* Try it: Copy every line from the records below that holds the word "updates".

Stored entries:
************
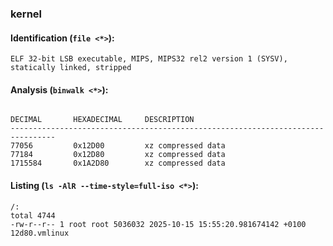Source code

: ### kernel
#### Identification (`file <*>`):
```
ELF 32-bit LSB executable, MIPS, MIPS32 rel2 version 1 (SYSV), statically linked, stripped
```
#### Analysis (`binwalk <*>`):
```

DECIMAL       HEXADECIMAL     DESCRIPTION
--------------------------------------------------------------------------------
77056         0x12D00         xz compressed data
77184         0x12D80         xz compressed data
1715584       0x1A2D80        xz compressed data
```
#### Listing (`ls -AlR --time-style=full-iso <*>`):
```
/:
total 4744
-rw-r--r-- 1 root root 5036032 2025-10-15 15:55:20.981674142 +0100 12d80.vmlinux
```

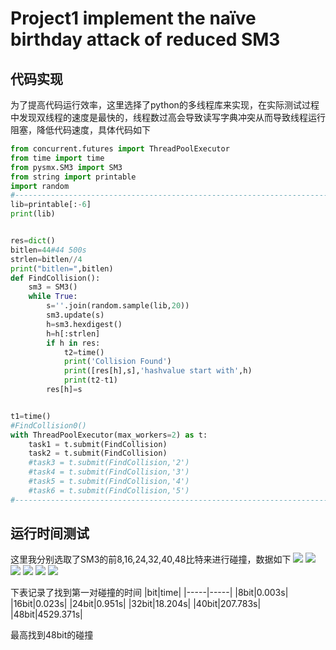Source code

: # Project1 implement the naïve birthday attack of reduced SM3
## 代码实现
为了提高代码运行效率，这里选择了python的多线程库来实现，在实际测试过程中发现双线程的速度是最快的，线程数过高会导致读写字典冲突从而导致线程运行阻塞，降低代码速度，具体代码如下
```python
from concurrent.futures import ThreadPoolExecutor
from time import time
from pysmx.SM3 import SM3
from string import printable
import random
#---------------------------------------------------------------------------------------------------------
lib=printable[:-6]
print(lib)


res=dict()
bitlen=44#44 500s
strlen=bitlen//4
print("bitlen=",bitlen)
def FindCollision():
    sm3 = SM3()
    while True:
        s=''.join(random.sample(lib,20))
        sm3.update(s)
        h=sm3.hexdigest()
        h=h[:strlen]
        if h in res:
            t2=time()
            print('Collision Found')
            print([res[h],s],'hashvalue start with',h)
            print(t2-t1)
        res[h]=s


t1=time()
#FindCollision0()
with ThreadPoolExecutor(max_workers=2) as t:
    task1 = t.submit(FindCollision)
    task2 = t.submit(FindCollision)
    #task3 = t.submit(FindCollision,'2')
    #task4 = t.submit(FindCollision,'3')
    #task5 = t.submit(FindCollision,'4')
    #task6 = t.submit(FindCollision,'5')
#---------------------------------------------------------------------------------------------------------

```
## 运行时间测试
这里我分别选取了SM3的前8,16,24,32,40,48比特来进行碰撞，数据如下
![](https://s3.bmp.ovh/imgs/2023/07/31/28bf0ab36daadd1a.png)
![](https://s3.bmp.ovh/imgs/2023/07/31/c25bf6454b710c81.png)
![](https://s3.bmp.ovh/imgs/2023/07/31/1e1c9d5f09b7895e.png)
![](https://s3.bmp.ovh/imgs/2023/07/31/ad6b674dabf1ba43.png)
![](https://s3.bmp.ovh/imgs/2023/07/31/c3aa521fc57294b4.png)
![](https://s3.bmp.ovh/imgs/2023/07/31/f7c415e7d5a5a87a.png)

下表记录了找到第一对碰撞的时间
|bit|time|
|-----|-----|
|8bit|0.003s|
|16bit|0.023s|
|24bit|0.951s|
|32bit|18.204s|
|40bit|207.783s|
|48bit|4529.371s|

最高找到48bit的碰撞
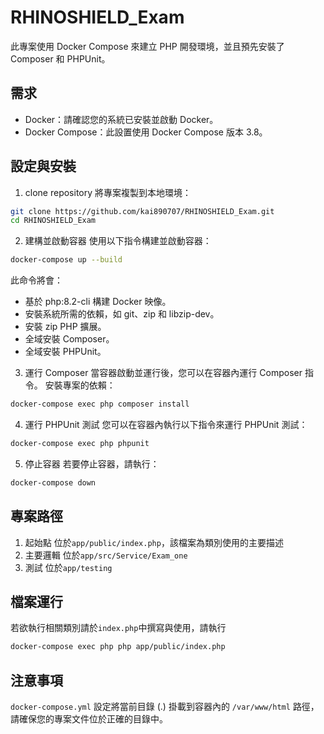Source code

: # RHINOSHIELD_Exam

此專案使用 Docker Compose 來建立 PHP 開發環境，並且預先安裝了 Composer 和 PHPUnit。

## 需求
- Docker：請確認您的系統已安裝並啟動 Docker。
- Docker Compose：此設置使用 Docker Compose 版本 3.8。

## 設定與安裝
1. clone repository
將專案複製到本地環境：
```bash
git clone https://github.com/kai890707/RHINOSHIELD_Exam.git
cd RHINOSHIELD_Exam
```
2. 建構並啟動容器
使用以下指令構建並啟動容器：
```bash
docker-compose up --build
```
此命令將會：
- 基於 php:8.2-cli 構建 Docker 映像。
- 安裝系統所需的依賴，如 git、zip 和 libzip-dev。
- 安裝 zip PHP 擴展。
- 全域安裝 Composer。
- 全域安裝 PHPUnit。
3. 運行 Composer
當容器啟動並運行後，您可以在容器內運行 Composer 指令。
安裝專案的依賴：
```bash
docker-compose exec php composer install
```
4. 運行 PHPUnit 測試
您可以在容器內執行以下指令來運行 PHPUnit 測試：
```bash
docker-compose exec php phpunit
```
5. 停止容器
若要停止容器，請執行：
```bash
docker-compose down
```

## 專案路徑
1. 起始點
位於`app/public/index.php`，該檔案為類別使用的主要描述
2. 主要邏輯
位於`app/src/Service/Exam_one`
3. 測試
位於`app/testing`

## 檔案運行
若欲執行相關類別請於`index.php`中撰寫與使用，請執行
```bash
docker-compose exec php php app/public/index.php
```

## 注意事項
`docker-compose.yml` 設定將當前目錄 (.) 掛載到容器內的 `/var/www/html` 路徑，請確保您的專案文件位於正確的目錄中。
************
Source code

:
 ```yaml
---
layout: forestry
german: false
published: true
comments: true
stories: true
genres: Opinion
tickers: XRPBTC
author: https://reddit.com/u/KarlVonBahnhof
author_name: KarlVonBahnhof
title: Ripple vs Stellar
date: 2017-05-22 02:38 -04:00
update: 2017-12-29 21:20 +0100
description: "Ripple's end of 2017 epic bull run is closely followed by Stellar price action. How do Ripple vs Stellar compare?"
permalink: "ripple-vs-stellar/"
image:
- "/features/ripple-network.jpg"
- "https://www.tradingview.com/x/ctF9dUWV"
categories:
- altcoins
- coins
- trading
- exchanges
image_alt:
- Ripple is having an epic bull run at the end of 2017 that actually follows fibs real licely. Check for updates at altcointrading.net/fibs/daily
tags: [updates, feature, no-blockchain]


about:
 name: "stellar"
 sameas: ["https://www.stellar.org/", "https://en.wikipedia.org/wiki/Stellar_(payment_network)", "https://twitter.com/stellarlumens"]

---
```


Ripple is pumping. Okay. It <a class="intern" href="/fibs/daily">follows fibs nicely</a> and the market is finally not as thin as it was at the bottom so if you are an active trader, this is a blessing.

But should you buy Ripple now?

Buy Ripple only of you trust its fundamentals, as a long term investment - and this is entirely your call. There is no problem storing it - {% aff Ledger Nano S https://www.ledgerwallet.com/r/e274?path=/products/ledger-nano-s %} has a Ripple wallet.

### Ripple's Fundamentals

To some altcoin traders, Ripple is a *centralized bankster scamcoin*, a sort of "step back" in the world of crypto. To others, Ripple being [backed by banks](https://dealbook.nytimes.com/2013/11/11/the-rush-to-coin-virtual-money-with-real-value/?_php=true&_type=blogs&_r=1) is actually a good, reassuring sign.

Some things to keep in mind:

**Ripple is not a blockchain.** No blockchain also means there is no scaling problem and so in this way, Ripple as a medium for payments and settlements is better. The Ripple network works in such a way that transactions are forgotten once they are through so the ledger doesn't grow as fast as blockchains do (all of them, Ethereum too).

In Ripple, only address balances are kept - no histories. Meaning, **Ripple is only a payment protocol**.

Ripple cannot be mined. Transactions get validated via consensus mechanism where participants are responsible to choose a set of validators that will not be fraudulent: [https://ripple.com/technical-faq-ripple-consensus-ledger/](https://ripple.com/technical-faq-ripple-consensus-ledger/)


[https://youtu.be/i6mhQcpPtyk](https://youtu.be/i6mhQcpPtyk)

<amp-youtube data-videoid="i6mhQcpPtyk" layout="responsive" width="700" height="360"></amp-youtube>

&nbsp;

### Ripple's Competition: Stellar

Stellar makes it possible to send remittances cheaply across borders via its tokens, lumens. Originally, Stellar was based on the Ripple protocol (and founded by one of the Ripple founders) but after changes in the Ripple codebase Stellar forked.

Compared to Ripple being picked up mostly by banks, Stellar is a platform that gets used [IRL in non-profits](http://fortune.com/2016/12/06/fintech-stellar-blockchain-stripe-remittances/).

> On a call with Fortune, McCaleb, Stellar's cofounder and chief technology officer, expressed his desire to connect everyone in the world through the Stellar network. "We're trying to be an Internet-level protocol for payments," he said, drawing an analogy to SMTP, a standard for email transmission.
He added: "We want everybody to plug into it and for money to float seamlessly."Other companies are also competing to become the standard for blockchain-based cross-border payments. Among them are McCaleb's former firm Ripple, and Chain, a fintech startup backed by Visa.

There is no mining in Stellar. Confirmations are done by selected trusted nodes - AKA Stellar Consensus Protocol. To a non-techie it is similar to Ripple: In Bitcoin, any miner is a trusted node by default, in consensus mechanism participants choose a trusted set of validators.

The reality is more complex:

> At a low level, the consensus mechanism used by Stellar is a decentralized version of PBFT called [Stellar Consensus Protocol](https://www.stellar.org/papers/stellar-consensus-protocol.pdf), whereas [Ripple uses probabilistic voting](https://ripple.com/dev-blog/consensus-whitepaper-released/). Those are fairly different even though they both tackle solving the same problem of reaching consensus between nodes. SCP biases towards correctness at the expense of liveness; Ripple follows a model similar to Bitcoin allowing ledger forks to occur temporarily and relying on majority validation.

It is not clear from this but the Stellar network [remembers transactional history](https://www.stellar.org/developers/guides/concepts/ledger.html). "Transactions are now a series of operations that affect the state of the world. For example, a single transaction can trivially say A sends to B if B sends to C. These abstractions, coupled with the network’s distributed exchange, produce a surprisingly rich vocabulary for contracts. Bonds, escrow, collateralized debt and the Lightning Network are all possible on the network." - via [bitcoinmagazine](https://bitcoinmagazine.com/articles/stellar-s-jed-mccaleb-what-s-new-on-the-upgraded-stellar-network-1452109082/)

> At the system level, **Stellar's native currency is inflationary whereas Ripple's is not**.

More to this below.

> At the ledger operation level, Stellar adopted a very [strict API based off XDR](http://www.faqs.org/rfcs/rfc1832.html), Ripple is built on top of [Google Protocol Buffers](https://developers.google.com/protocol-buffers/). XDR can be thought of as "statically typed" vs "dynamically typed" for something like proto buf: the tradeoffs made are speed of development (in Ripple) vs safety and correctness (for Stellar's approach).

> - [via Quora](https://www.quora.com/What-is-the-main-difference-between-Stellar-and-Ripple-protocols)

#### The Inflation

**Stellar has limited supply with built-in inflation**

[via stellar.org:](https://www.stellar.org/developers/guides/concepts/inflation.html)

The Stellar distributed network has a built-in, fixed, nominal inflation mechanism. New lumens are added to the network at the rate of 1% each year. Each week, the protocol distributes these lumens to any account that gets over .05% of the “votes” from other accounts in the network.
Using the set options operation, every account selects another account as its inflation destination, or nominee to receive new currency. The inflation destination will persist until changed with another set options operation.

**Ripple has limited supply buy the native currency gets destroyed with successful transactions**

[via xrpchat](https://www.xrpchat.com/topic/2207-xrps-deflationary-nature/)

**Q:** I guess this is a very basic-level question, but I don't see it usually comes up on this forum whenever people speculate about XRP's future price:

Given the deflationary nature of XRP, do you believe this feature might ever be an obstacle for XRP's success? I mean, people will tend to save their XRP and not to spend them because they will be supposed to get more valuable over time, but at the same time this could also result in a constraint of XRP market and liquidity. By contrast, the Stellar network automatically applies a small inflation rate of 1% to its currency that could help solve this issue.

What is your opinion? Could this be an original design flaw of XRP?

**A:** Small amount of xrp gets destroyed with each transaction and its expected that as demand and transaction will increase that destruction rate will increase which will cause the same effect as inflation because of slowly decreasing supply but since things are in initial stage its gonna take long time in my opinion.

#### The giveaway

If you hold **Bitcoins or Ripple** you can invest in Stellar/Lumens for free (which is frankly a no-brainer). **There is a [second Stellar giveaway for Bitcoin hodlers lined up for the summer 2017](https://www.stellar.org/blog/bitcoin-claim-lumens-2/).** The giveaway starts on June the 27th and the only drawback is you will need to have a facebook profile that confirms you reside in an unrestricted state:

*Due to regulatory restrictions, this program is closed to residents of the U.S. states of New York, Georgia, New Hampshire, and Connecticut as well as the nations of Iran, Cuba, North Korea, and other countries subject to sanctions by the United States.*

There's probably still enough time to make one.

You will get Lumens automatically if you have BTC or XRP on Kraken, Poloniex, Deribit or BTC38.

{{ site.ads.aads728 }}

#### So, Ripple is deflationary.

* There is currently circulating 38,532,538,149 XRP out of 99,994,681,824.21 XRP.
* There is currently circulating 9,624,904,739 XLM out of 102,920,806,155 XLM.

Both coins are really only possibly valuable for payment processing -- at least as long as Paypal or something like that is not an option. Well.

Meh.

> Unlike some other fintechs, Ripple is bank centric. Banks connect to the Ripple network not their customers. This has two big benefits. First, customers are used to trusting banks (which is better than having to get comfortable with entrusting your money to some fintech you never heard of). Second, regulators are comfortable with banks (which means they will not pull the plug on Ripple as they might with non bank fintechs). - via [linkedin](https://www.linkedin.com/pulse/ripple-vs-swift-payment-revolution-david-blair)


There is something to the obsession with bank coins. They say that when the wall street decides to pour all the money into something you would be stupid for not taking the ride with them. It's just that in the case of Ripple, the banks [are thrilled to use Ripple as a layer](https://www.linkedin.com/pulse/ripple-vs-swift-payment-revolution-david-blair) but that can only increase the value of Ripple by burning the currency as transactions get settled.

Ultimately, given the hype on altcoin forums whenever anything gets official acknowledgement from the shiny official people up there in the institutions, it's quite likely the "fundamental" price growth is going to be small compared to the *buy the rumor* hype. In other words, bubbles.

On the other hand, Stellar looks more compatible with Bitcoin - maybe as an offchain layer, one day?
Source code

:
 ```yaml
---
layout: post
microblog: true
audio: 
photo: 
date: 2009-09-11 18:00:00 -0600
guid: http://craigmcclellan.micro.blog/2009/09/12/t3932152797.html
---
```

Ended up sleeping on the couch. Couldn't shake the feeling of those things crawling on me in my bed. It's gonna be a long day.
************
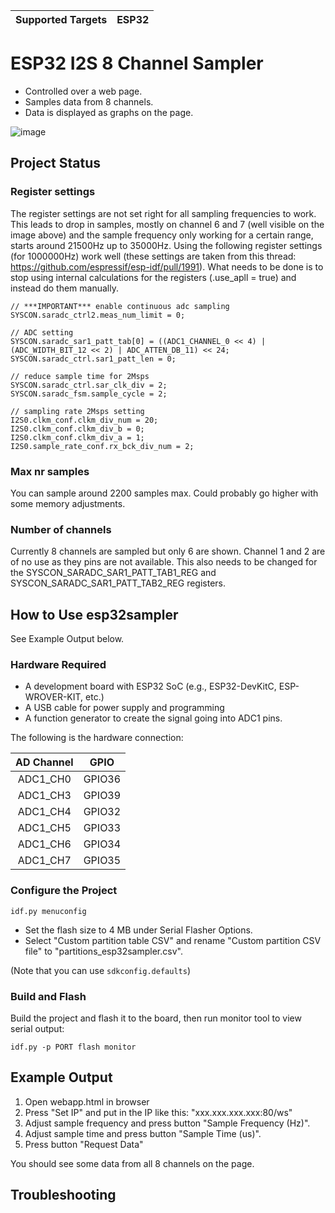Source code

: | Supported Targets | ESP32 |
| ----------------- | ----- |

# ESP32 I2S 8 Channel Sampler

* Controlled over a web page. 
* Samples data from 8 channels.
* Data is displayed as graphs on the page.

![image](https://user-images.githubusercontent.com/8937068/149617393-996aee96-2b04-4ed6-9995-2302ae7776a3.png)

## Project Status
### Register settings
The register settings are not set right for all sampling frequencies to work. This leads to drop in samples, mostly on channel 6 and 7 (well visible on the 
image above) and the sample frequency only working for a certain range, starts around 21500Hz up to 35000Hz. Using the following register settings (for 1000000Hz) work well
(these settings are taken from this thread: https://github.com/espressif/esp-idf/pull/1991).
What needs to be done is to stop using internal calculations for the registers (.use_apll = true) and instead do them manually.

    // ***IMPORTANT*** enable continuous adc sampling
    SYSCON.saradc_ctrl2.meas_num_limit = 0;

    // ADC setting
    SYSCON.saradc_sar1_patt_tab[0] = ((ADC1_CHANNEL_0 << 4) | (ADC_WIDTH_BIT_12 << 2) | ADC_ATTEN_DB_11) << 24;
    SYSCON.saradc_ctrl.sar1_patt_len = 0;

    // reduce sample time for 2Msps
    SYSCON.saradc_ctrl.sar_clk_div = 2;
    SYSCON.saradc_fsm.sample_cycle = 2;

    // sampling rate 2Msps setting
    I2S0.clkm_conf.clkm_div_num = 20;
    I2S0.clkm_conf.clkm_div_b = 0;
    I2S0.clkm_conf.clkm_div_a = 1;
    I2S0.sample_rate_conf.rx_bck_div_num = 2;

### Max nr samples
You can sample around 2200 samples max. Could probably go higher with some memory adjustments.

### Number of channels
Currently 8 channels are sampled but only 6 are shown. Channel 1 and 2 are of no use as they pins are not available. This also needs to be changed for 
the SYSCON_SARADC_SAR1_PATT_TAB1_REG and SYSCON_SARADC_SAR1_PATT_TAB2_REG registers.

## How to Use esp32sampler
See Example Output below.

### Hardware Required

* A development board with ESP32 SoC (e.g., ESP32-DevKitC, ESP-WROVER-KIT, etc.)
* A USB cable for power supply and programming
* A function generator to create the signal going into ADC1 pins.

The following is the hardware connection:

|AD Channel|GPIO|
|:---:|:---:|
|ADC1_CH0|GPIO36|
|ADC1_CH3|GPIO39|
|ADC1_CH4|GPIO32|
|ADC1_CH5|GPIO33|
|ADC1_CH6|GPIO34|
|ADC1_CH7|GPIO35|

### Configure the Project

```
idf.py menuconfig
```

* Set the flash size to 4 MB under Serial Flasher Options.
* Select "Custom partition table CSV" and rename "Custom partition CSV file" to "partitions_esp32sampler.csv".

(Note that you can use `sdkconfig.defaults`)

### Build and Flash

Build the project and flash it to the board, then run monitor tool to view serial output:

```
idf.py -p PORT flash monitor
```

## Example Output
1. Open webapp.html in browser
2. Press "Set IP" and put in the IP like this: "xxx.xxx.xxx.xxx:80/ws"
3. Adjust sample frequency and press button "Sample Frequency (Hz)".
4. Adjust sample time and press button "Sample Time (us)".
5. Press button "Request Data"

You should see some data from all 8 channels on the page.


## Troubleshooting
************
* Written solution:
- Ripple is having an epic bull run at the end of 2017 that actually follows fibs real licely. Check for updates at altcointrading.net/fibs/daily
tags: [updates, feature, no-blockchain]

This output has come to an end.